Poetic Moroccan doc screens in the International Spectrum Competition.
After spending three years with the Moroccan Oulad Boukais tribe, director Mohamed El Aboudi brings optimism to a locked-down world hungry for human connections. A poetic ode to the human spirit, SCHOOL OF HOPE has its international premiere in Hot Docs' International Spectrum competition (April 29 - May 9).
SCHOOL OF HOPE is produced by Finland's Illume (THE TRANS SYRIAN EXPRESS), France's Bellota Films (ABBAS BY ABBAS), Morocco's La Prod (URGENT) and US-based Vulcan Productions (SUMMER OF SOUL).
The Oulad Buokais tribe have lost their livestock and nomadic way of living to climate change. Unable to get government support for even water or electricity, they invest in education by building a hut for a young teacher. Their children ride donkeys and bicycles or walk for miles to attend a "school of hope" built of clay.
As director El Aboudi explains: "With this film I want to show that climate change is very unjust. People with the smallest carbon footprint, like the Oulad Boukais tribe, are the ones who suffer the most. For these people, education is a matter of life and death-there is no future with dignity without education."

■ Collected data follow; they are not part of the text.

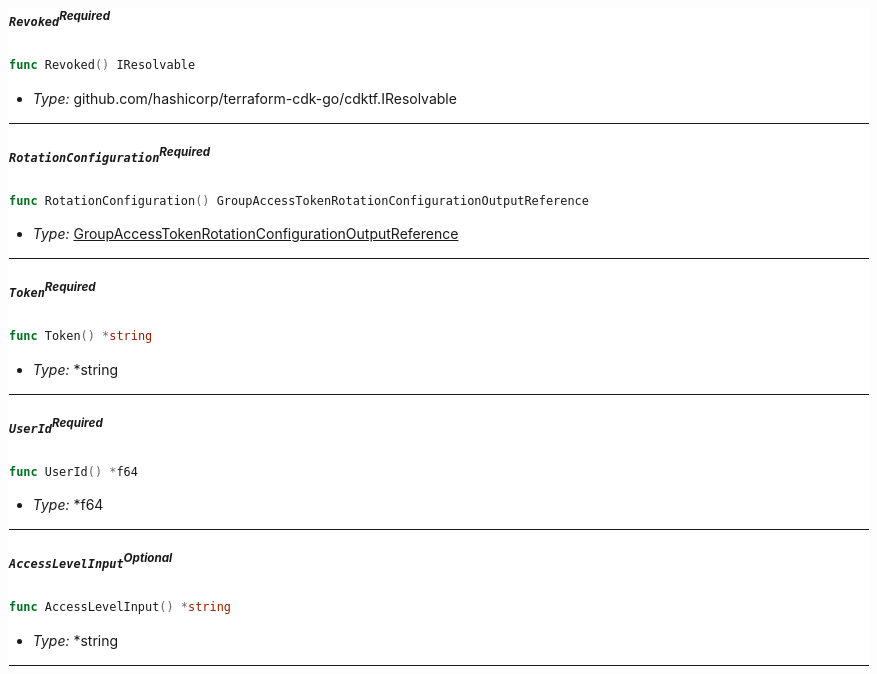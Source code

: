 ##### `Revoked`<sup>Required</sup> <a name="Revoked" id="@cdktf/provider-gitlab.groupAccessToken.GroupAccessToken.property.revoked"></a>

```go
func Revoked() IResolvable
```

- *Type:* github.com/hashicorp/terraform-cdk-go/cdktf.IResolvable

---

##### `RotationConfiguration`<sup>Required</sup> <a name="RotationConfiguration" id="@cdktf/provider-gitlab.groupAccessToken.GroupAccessToken.property.rotationConfiguration"></a>

```go
func RotationConfiguration() GroupAccessTokenRotationConfigurationOutputReference
```

- *Type:* <a href="#@cdktf/provider-gitlab.groupAccessToken.GroupAccessTokenRotationConfigurationOutputReference">GroupAccessTokenRotationConfigurationOutputReference</a>

---

##### `Token`<sup>Required</sup> <a name="Token" id="@cdktf/provider-gitlab.groupAccessToken.GroupAccessToken.property.token"></a>

```go
func Token() *string
```

- *Type:* *string

---

##### `UserId`<sup>Required</sup> <a name="UserId" id="@cdktf/provider-gitlab.groupAccessToken.GroupAccessToken.property.userId"></a>

```go
func UserId() *f64
```

- *Type:* *f64

---

##### `AccessLevelInput`<sup>Optional</sup> <a name="AccessLevelInput" id="@cdktf/provider-gitlab.groupAccessToken.GroupAccessToken.property.accessLevelInput"></a>

```go
func AccessLevelInput() *string
```

- *Type:* *string

---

Now based in Finland, Mohamed El Aboudi was born in Morocco and earned his Master of Film and Television from Australia's Bond University. He currently resides in Finland, where he received an award for his documentary work from the Finnish Broadcasting Company YLE in 2006. His documentary DANCE OF OUTLAWS (2012) premiered at the Locarno International Film Festival, where it received the Premio Zonta Club Locarno award. His other works include FIGHT OF FATE (2009) and NETIZEN MO (2015), and more than 30 short TV documentaries, some of which have been nominated for the Prix Europa.